On January 23, 2006, we entered into an amended and restated $18.0 million credit facility with Bank of America. We used the proceeds of the facility on January 31, 2006 to buy Goldleaf Technologies. Simultaneously with the acquisition, we also structured a signing bonus to Mr. McCulloch, then Goldleaf Technologies’ chief executive officer, to include notes totaling $1.0 million as described above.

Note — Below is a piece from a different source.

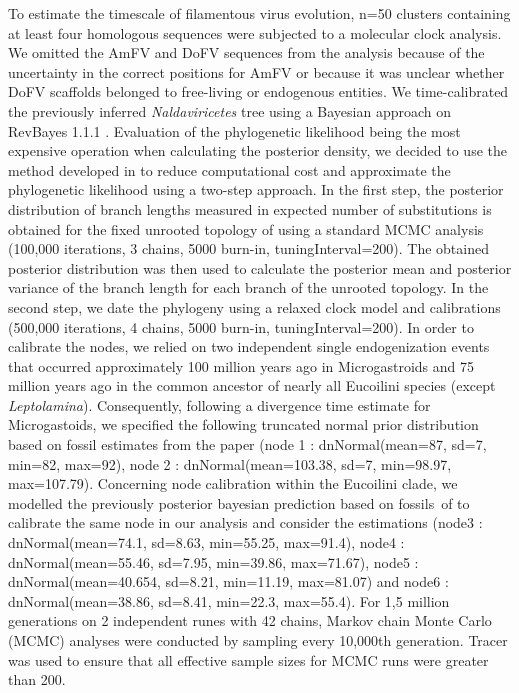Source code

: To estimate the timescale of filamentous virus evolution, n=50 clusters containing at least four homologous sequences were subjected to a molecular clock analysis. We omitted the AmFV and DoFV sequences from the analysis because of the uncertainty in the correct positions for AmFV or because it was unclear whether DoFV scaffolds belonged to free-living or endogenous entities. We time-calibrated the previously inferred  \textit{Naldaviricetes} tree using a Bayesian approach on RevBayes 1.1.1 \cite{hohna_probabilistic_2014}. Evaluation of the phylogenetic likelihood being the most expensive operation when calculating the posterior density, we decided to use the method developed in \cite{szollosi_relative_2020} to reduce computational cost and approximate the phylogenetic likelihood using a two-step approach. In the first step, the posterior distribution of branch lengths measured in expected number of substitutions is obtained for the fixed unrooted topology of using a standard MCMC analysis (100,000 iterations, 3 chains, 5000 burn-in, tuningInterval=200). The obtained posterior distribution was then used to calculate the posterior mean and posterior variance of the branch length for each branch of the unrooted topology. In the second step, we date the phylogeny using a relaxed clock model and calibrations (500,000 iterations, 4 chains, 5000 burn-in, tuningInterval=200). In order to calibrate the nodes, we relied on two independent single endogenization events that occurred approximately 100 million years ago in Microgastroids and 75 million years ago in the common ancestor of nearly all Eucoilini species (except \textit{Leptolamina})\citep{blaimer_comprehensive_2020}. Consequently, following a divergence time estimate for Microgastoids, we specified the following truncated normal prior distribution based on fossil estimates from the paper \citep{murphy_phylogeny_2008} (node 1 : dnNormal(mean=87, sd=7, min=82, max=92), node 2 : dnNormal(mean=103.38, sd=7, min=98.97, max=107.79).
Concerning node calibration within the Eucoilini clade, we modelled the previously posterior bayesian prediction based on fossils of \citep{blaimer_comprehensive_2020} to calibrate the same node in our analysis and consider the estimations (node3 : dnNormal(mean=74.1,  sd=8.63, min=55.25, max=91.4), node4 : dnNormal(mean=55.46, sd=7.95, min=39.86, max=71.67), node5 : dnNormal(mean=40.654, sd=8.21, min=11.19, max=81.07) and node6 : dnNormal(mean=38.86, sd=8.41, min=22.3, max=55.4). For 1,5 million  generations on 2 independent runes with 42 chains, Markov chain Monte Carlo (MCMC) analyses were conducted by sampling every 10,000th generation. Tracer was used to ensure that all effective sample sizes for MCMC runs were greater than 200.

Our Bank of America credit facility contains financial covenants, including the maintenance of financial ratios and limits on capital expenditures. We are required to maintain on a quarterly basis a ratio of Funded Debt, as defined and generally including all liabilities for borrowed money, to EBITDA. The definition of EBITDA in the credit facility agreement is different from the one used elsewhere in this quarterly report in that it permits to be added back to EBITDA various specified amounts that include employee severance expenses, non-cash debt amortization expenses, costs associated with the change of our corporate name, certain litigation expenses and non-cash stock compensation expenses. We are required to maintain on a quarterly basis a ratio of Funded Debt to EBITDA not exceeding 2:1. This ratio is calculated (a) at the end of each fiscal quarter, using the results of the twelve-month period ending with that fiscal quarter and after giving pro forma effect to any acquisition made during such period and (b) on the date of any borrowing under the credit facility, using EBITDA for the most recent period and Funded Debt after giving pro forma effect to such borrowing. We are also required to maintain for the 12-calendar month period ending on the last day of each calendar quarter, a Fixed Charge Coverage Ratio (as defined) of: 1.75:1 through June 30, 2006; 1.50:1 through September 30, 2006; 1.30:1 through December 31, 2006; and 1.60:1 thereafter. In addition, we may not acquire fixed assets (other than any equipment purchased by KVI Capital with proceeds of non-recourse loans) having a value greater than $2.5 million during any 12-month period ending with each fiscal quarter. The credit agreement also contains customary negative covenants, including but not limited to a prohibition on declaring and paying any cash dividends on any class of stock.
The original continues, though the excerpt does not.